### TASK ITEM
Look through the data for the string "list". Copy every line where it is found.

(DATA FOR THIS TASK Opens)

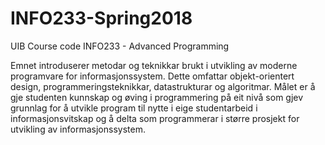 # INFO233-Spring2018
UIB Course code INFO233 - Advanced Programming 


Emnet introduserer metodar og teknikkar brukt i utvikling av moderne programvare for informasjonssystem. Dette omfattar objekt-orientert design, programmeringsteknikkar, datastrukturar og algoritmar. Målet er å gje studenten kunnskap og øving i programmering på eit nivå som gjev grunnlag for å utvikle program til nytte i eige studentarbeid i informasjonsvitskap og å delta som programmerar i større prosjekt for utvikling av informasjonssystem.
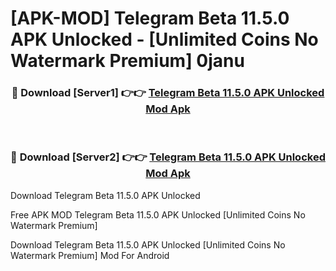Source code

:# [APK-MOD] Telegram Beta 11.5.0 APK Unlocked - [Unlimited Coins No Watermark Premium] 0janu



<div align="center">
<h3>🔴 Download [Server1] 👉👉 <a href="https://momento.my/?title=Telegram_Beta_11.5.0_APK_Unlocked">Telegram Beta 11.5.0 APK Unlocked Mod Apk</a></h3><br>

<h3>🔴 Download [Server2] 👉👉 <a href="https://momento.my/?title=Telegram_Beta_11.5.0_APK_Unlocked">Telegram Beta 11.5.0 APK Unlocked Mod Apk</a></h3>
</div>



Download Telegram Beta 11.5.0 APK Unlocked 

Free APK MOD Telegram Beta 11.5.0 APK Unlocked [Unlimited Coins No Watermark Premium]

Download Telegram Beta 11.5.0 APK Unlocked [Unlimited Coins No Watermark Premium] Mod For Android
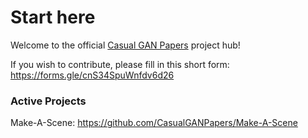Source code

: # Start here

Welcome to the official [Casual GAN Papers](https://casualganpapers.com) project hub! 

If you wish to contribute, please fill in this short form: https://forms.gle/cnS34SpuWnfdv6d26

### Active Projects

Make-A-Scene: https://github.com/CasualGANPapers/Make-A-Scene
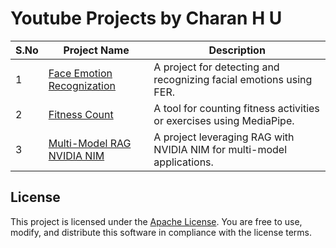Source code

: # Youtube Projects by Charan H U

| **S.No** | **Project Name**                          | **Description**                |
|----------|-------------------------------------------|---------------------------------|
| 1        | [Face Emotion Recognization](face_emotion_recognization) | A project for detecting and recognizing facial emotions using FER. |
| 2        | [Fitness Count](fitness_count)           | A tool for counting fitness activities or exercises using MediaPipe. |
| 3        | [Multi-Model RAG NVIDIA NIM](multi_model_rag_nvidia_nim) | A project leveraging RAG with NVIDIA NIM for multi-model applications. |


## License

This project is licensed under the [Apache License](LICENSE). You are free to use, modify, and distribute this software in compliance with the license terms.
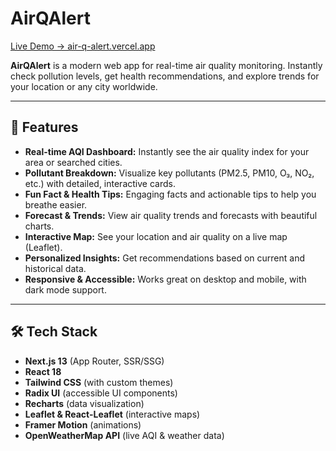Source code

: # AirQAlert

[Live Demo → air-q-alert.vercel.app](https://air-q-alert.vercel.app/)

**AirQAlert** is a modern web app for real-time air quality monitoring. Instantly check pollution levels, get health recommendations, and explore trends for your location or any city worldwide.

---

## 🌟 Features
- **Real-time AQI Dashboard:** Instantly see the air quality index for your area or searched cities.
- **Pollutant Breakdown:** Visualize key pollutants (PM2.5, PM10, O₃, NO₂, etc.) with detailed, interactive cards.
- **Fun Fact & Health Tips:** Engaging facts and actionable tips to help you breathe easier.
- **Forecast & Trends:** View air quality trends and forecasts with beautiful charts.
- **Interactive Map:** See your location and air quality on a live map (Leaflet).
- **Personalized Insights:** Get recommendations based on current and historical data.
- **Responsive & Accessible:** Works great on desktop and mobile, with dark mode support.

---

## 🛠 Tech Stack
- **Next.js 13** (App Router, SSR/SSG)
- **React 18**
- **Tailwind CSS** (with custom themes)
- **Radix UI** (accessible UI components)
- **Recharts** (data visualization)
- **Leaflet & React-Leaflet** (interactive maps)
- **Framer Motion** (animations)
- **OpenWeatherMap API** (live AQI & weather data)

(DATA FOR THIS TASK Closes)
(DATA FOR THIS TASK Opens)

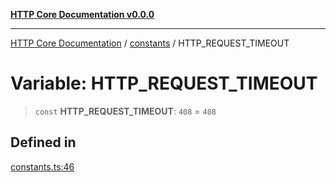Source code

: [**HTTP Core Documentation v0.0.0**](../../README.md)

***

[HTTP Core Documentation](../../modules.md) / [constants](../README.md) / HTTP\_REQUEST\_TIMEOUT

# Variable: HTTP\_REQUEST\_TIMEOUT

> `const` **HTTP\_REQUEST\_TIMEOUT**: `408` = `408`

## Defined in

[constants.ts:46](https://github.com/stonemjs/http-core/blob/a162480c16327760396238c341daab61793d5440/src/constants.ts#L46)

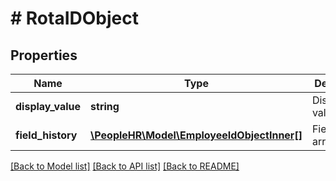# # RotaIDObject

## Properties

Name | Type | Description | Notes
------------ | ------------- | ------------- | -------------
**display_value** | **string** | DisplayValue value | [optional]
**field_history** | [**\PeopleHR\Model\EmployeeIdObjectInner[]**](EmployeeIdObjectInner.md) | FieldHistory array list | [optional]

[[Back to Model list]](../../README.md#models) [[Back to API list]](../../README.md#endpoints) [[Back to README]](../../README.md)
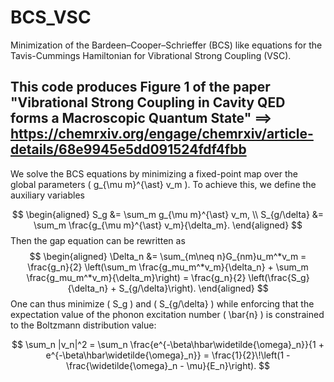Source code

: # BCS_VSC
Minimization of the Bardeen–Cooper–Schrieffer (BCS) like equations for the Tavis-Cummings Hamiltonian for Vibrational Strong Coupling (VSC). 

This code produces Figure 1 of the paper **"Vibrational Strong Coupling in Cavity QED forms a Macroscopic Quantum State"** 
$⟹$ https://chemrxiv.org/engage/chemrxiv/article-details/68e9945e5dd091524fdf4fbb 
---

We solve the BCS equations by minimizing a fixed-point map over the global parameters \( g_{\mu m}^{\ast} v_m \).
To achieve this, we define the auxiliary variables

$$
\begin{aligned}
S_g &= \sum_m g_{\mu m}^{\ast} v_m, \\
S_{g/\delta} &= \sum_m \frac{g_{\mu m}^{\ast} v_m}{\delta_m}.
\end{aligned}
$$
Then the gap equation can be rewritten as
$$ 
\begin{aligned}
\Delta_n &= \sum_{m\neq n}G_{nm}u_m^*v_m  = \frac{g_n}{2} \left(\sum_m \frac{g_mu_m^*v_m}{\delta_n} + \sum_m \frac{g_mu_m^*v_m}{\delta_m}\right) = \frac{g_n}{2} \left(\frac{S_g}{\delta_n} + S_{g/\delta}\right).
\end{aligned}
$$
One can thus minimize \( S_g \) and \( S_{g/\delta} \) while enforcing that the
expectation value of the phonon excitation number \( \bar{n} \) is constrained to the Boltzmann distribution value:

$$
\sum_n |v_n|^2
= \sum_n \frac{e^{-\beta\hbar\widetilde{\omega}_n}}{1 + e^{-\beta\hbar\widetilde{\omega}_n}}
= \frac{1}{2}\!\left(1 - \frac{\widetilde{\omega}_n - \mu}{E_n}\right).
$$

(DATA FOR THIS TASK Closes)

### EXERCISE SOLUTION
**field_history** | [**\PeopleHR\Model\EmployeeIdObjectInner[]**](EmployeeIdObjectInner.md) | FieldHistory array list | [optional]
[[Back to Model list]](../../README.md#models) [[Back to API list]](../../README.md#endpoints) [[Back to README]](../../README.md)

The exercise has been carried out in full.